§ Your task
What is the number of lines in these records with "https" in them? Answer with that number only.

§ Source data
Segment Open

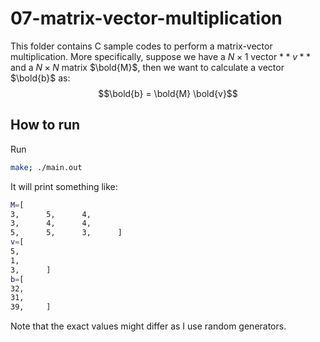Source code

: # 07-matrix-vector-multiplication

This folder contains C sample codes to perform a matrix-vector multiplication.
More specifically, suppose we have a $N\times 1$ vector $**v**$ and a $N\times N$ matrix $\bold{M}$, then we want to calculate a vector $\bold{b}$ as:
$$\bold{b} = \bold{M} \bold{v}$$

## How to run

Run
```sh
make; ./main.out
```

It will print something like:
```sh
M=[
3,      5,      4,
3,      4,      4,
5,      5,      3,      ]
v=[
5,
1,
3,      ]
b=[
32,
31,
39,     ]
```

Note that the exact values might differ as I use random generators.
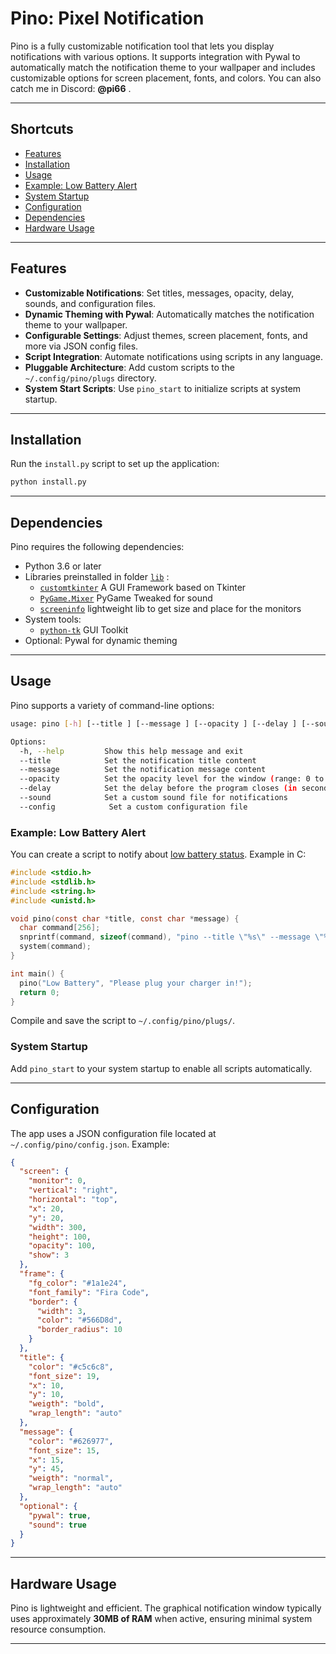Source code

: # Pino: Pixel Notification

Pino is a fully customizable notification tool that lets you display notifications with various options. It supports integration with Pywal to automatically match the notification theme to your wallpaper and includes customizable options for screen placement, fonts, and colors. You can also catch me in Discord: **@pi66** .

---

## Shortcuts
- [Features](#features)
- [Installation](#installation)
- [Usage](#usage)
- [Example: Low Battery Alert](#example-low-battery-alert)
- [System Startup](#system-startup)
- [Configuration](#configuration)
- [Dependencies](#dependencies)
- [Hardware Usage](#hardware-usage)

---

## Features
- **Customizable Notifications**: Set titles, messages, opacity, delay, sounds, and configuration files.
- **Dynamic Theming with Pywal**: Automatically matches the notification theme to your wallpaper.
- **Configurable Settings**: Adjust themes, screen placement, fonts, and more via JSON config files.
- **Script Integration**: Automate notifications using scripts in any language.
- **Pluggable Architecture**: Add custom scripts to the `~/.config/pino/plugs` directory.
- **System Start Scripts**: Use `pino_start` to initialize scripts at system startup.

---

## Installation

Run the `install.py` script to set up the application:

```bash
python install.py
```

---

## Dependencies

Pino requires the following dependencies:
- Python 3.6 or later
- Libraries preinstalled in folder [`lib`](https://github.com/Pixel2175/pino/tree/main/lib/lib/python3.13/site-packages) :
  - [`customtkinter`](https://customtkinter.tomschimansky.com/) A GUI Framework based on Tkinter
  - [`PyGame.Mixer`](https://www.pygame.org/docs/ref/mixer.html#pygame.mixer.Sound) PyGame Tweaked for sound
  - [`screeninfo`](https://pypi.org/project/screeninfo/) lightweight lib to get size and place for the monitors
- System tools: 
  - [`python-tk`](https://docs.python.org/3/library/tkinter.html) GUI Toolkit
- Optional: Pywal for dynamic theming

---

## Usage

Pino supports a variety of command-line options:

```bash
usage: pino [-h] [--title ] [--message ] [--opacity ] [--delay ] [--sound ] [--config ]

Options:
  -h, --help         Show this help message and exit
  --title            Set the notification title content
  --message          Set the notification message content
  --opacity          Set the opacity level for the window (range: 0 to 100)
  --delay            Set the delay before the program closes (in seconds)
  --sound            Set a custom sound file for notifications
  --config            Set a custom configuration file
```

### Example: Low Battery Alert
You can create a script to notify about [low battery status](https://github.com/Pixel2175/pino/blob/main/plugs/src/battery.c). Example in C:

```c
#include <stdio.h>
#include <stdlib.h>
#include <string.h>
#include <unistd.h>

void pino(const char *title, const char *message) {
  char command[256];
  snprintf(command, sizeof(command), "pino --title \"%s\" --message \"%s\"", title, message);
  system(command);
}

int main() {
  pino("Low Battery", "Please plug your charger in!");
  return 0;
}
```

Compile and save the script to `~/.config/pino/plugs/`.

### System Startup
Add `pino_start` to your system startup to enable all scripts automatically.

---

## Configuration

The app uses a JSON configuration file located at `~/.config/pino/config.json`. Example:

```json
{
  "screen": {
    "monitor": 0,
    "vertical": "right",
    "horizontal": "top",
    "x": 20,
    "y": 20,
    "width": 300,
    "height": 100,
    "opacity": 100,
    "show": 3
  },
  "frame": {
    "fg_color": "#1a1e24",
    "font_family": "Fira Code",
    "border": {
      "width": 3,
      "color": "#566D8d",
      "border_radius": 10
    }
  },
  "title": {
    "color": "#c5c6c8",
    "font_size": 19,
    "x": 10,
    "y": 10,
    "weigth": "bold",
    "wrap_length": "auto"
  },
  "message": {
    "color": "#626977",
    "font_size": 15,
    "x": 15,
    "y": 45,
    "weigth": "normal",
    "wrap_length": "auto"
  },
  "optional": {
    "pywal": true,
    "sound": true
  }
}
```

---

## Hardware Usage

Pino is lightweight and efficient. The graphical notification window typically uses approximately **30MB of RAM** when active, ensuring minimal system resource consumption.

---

Segment Closed

§ Written solution
6